Records contained in a dataset

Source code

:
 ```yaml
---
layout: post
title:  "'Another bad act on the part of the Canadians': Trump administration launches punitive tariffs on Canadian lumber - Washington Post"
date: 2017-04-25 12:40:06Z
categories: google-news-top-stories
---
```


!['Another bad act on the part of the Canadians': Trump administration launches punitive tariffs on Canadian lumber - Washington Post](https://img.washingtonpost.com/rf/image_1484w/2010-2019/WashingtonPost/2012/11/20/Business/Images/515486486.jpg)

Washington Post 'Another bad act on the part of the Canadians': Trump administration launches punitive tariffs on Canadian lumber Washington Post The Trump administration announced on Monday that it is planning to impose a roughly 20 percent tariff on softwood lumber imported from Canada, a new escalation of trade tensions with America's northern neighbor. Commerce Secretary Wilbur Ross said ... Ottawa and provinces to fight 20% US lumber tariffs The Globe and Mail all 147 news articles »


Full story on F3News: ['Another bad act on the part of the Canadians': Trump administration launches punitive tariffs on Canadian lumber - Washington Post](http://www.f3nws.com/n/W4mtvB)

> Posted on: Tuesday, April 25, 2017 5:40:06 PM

WORK INSTRUCTIONS: All of the records should be transcribed exactly, with nothing left out.

RESPONSE:
Source code

:
 ```yaml
---
layout: post
title:  "'Another bad act on the part of the Canadians': Trump administration launches punitive tariffs on Canadian lumber - Washington Post"
date: 2017-04-25 12:40:06Z
categories: google-news-top-stories
---
```


!['Another bad act on the part of the Canadians': Trump administration launches punitive tariffs on Canadian lumber - Washington Post](https://img.washingtonpost.com/rf/image_1484w/2010-2019/WashingtonPost/2012/11/20/Business/Images/515486486.jpg)

Washington Post 'Another bad act on the part of the Canadians': Trump administration launches punitive tariffs on Canadian lumber Washington Post The Trump administration announced on Monday that it is planning to impose a roughly 20 percent tariff on softwood lumber imported from Canada, a new escalation of trade tensions with America's northern neighbor. Commerce Secretary Wilbur Ross said ... Ottawa and provinces to fight 20% US lumber tariffs The Globe and Mail all 147 news articles »


Full story on F3News: ['Another bad act on the part of the Canadians': Trump administration launches punitive tariffs on Canadian lumber - Washington Post](http://www.f3nws.com/n/W4mtvB)

> Posted on: Tuesday, April 25, 2017 5:40:06 PM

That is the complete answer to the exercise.